■ What is needed: The entries below are to be repeated exactly, and their pictures left out.

■ Input data:
++++++++++++++++++++

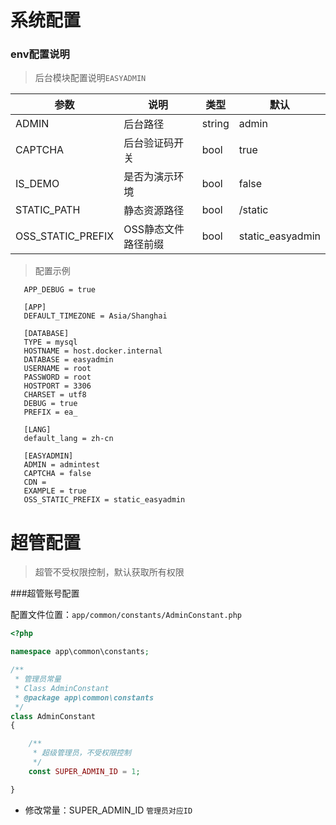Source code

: # 系统配置

### env配置说明

> 后台模块配置说明`EASYADMIN`

| 参数 | 说明 |类型 | 默认| 
| --- | --- |--- |--- |
| ADMIN | 后台路径 | string | admin |
| CAPTCHA | 后台验证码开关 | bool |  true |
| IS_DEMO | 是否为演示环境 | bool | false |
| STATIC_PATH | 静态资源路径 | bool | /static  |
| OSS_STATIC_PREFIX | OSS静态文件路径前缀 | bool | static_easyadmin  |

> 配置示例

``` dotenv
   APP_DEBUG = true
   
   [APP]
   DEFAULT_TIMEZONE = Asia/Shanghai
   
   [DATABASE]
   TYPE = mysql
   HOSTNAME = host.docker.internal
   DATABASE = easyadmin
   USERNAME = root
   PASSWORD = root
   HOSTPORT = 3306
   CHARSET = utf8
   DEBUG = true
   PREFIX = ea_
   
   [LANG]
   default_lang = zh-cn
   
   [EASYADMIN]
   ADMIN = admintest
   CAPTCHA = false
   CDN =
   EXAMPLE = true
   OSS_STATIC_PREFIX = static_easyadmin
```
   
# 超管配置

> 超管不受权限控制，默认获取所有权限

###超管账号配置

配置文件位置：`app/common/constants/AdminConstant.php`

```php
<?php

namespace app\common\constants;

/**
 * 管理员常量
 * Class AdminConstant
 * @package app\common\constants
 */
class AdminConstant
{

    /**
     * 超级管理员，不受权限控制
     */
    const SUPER_ADMIN_ID = 1;

}
```

* 修改常量：SUPER_ADMIN_ID `管理员对应ID`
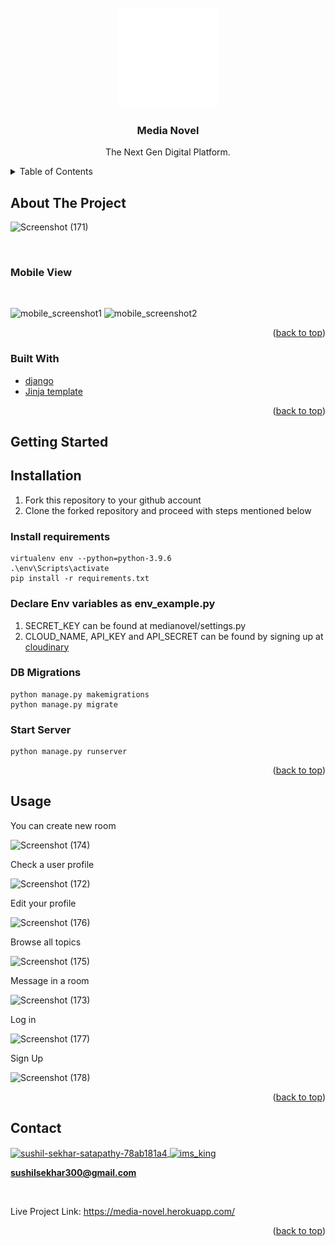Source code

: <div id="top"></div>

<!-- PROJECT LOGO -->
<br />
<div align="center">
  <a href="https://github.com/Sushil211/Media-Novel">
    <img src="static/images/MediaNovel_logos_white.png" alt="Logo" width="160" height="160">
  </a>

  <h3 align="center">Media Novel</h3>

  <p align="center">
    The Next Gen Digital Platform.
    <br />
  </p>
</div>



<!-- TABLE OF CONTENTS -->
<details>
  <summary>Table of Contents</summary>
  <ol>
    <li>
      <a href="#about-the-project">About The Project</a>
      <ul>
        <li><a href="#built-with">Built With</a></li>
      </ul>
    </li>
    <li>
      <a href="#getting-started">Getting Started</a>
      <ul>
        <li><a href="#installation">Installation</a></li>
      </ul>
    </li>
    <li><a href="#usage">Usage</a></li>
    <li><a href="#contact">Contact</a></li>
  </ol>
</details>



<!-- ABOUT THE PROJECT -->
## About The Project

![Screenshot (171)](https://user-images.githubusercontent.com/54482089/140600537-b0e6eb15-b11d-4f91-8128-79e82137d0e1.png)

<br />

### Mobile View

<br />

![mobile_screenshot1](https://user-images.githubusercontent.com/54482089/140600210-c150a14b-b874-4161-be09-6107a4af07fa.jpeg)
![mobile_screenshot2](https://user-images.githubusercontent.com/54482089/140600212-cfa72b33-56e4-425a-a804-0ed3bc33fcea.jpeg)

<p align="right">(<a href="#top">back to top</a>)</p>

### Built With

* [django](https://www.djangoproject.com/)
* [Jinja template](https://jinja.palletsprojects.com/en/3.0.x/)

<p align="right">(<a href="#top">back to top</a>)</p>

<!-- GETTING STARTED -->
## Getting Started

## Installation
1. Fork this repository to your github account
2. Clone the forked repository and proceed with steps mentioned below

### Install requirements
```
virtualenv env --python=python-3.9.6
.\env\Scripts\activate 
pip install -r requirements.txt
```
### Declare Env variables as env_example.py
1. SECRET_KEY can be found at medianovel/settings.py <br />
2. CLOUD_NAME, API_KEY and API_SECRET can be found by signing up at <a href="https://cloudinary.com/">cloudinary</a>

### DB Migrations
```
python manage.py makemigrations
python manage.py migrate
```
### Start Server
```
python manage.py runserver
```

<p align="right">(<a href="#top">back to top</a>)</p>



<!-- USAGE EXAMPLES -->
## Usage

You can create new room

![Screenshot (174)](https://user-images.githubusercontent.com/54482089/140600547-e65497ac-b9f9-465b-9a09-3fb595bee591.png)

Check a user profile

![Screenshot (172)](https://user-images.githubusercontent.com/54482089/140600540-dcbe20b6-c297-4275-ac79-0f445282c5be.png)

Edit your profile

![Screenshot (176)](https://user-images.githubusercontent.com/54482089/140600559-f9dd327f-5cec-4378-9fb6-7e56fc949faf.png)

Browse all topics

![Screenshot (175)](https://user-images.githubusercontent.com/54482089/140600553-d868354f-d330-4ec9-aba6-452479e19e65.png)

Message in a room

![Screenshot (173)](https://user-images.githubusercontent.com/54482089/140600542-a16cc9b1-6007-4165-84dc-774dec254003.png)

Log in

![Screenshot (177)](https://user-images.githubusercontent.com/54482089/140600564-56cc1abd-013a-4472-8e2d-aff817eeee21.png)

Sign Up

![Screenshot (178)](https://user-images.githubusercontent.com/54482089/140600570-8591bddc-b3cd-4332-adf6-1e0d83fd429d.png)

<p align="right">(<a href="#top">back to top</a>)</p>

<!-- CONTACT -->
## Contact

<a href="https://linkedin.com/in/sushil-sekhar-satapathy-78ab181a4" target="blank">
<img align="center" src="https://cdn.jsdelivr.net/npm/simple-icons@3.0.1/icons/linkedin.svg" alt="sushil-sekhar-satapathy-78ab181a4" height="30" width="40" />
</a>

<a href="https://twitter.com/ims_king" target="blank">
<img align="center" src="https://cdn.jsdelivr.net/npm/simple-icons@3.0.1/icons/twitter.svg" alt="ims_king" height="30" width="40" />
</a>

**sushilsekhar300@gmail.com**

<br />

Live Project Link: https://media-novel.herokuapp.com/

<p align="right">(<a href="#top">back to top</a>)</p>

++++++++++++++++++++

■ Answer to the problem:
Source code

: # 系统配置

### env配置说明

> 后台模块配置说明`EASYADMIN`

| 参数 | 说明 |类型 | 默认| 
| --- | --- |--- |--- |
| ADMIN | 后台路径 | string | admin |
| CAPTCHA | 后台验证码开关 | bool |  true |
| IS_DEMO | 是否为演示环境 | bool | false |
| STATIC_PATH | 静态资源路径 | bool | /static  |
| OSS_STATIC_PREFIX | OSS静态文件路径前缀 | bool | static_easyadmin  |

> 配置示例

``` dotenv
   APP_DEBUG = true
   
   [APP]
   DEFAULT_TIMEZONE = Asia/Shanghai
   
   [DATABASE]
   TYPE = mysql
   HOSTNAME = host.docker.internal
   DATABASE = easyadmin
   USERNAME = root
   PASSWORD = root
   HOSTPORT = 3306
   CHARSET = utf8
   DEBUG = true
   PREFIX = ea_
   
   [LANG]
   default_lang = zh-cn
   
   [EASYADMIN]
   ADMIN = admintest
   CAPTCHA = false
   CDN =
   EXAMPLE = true
   OSS_STATIC_PREFIX = static_easyadmin
```
   
# 超管配置

> 超管不受权限控制，默认获取所有权限

###超管账号配置

配置文件位置：`app/common/constants/AdminConstant.php`

```php
<?php

namespace app\common\constants;

/**
 * 管理员常量
 * Class AdminConstant
 * @package app\common\constants
 */
class AdminConstant
{

    /**
     * 超级管理员，不受权限控制
     */
    const SUPER_ADMIN_ID = 1;

}
```

* 修改常量：SUPER_ADMIN_ID `管理员对应ID`
Source code

: <div id="top"></div>

<!-- PROJECT LOGO -->
<br />
<div align="center">
  <a href="https://github.com/Sushil211/Media-Novel">
    <img src="static/images/MediaNovel_logos_white.png" alt="Logo" width="160" height="160">
  </a>

  <h3 align="center">Media Novel</h3>

  <p align="center">
    The Next Gen Digital Platform.
    <br />
  </p>
</div>



<!-- TABLE OF CONTENTS -->
<details>
  <summary>Table of Contents</summary>
  <ol>
    <li>
      <a href="#about-the-project">About The Project</a>
      <ul>
        <li><a href="#built-with">Built With</a></li>
      </ul>
    </li>
    <li>
      <a href="#getting-started">Getting Started</a>
      <ul>
        <li><a href="#installation">Installation</a></li>
      </ul>
    </li>
    <li><a href="#usage">Usage</a></li>
    <li><a href="#contact">Contact</a></li>
  </ol>
</details>



<!-- ABOUT THE PROJECT -->
## About The Project

![Screenshot (171)](https://user-images.githubusercontent.com/54482089/140600537-b0e6eb15-b11d-4f91-8128-79e82137d0e1.png)

<br />

### Mobile View

<br />

![mobile_screenshot1](https://user-images.githubusercontent.com/54482089/140600210-c150a14b-b874-4161-be09-6107a4af07fa.jpeg)
![mobile_screenshot2](https://user-images.githubusercontent.com/54482089/140600212-cfa72b33-56e4-425a-a804-0ed3bc33fcea.jpeg)

<p align="right">(<a href="#top">back to top</a>)</p>

### Built With

* [django](https://www.djangoproject.com/)
* [Jinja template](https://jinja.palletsprojects.com/en/3.0.x/)

<p align="right">(<a href="#top">back to top</a>)</p>

<!-- GETTING STARTED -->
## Getting Started

## Installation
1. Fork this repository to your github account
2. Clone the forked repository and proceed with steps mentioned below

### Install requirements
```
virtualenv env --python=python-3.9.6
.\env\Scripts\activate 
pip install -r requirements.txt
```
### Declare Env variables as env_example.py
1. SECRET_KEY can be found at medianovel/settings.py <br />
2. CLOUD_NAME, API_KEY and API_SECRET can be found by signing up at <a href="https://cloudinary.com/">cloudinary</a>

### DB Migrations
```
python manage.py makemigrations
python manage.py migrate
```
### Start Server
```
python manage.py runserver
```

<p align="right">(<a href="#top">back to top</a>)</p>



<!-- USAGE EXAMPLES -->
## Usage

You can create new room

![Screenshot (174)](https://user-images.githubusercontent.com/54482089/140600547-e65497ac-b9f9-465b-9a09-3fb595bee591.png)

Check a user profile

![Screenshot (172)](https://user-images.githubusercontent.com/54482089/140600540-dcbe20b6-c297-4275-ac79-0f445282c5be.png)

Edit your profile

![Screenshot (176)](https://user-images.githubusercontent.com/54482089/140600559-f9dd327f-5cec-4378-9fb6-7e56fc949faf.png)

Browse all topics

![Screenshot (175)](https://user-images.githubusercontent.com/54482089/140600553-d868354f-d330-4ec9-aba6-452479e19e65.png)

Message in a room

![Screenshot (173)](https://user-images.githubusercontent.com/54482089/140600542-a16cc9b1-6007-4165-84dc-774dec254003.png)

Log in

![Screenshot (177)](https://user-images.githubusercontent.com/54482089/140600564-56cc1abd-013a-4472-8e2d-aff817eeee21.png)

Sign Up

![Screenshot (178)](https://user-images.githubusercontent.com/54482089/140600570-8591bddc-b3cd-4332-adf6-1e0d83fd429d.png)

<p align="right">(<a href="#top">back to top</a>)</p>

<!-- CONTACT -->
## Contact

<a href="https://linkedin.com/in/sushil-sekhar-satapathy-78ab181a4" target="blank">
<img align="center" src="https://cdn.jsdelivr.net/npm/simple-icons@3.0.1/icons/linkedin.svg" alt="sushil-sekhar-satapathy-78ab181a4" height="30" width="40" />
</a>

<a href="https://twitter.com/ims_king" target="blank">
<img align="center" src="https://cdn.jsdelivr.net/npm/simple-icons@3.0.1/icons/twitter.svg" alt="ims_king" height="30" width="40" />
</a>

**sushilsekhar300@gmail.com**

<br />

Live Project Link: https://media-novel.herokuapp.com/

<p align="right">(<a href="#top">back to top</a>)</p>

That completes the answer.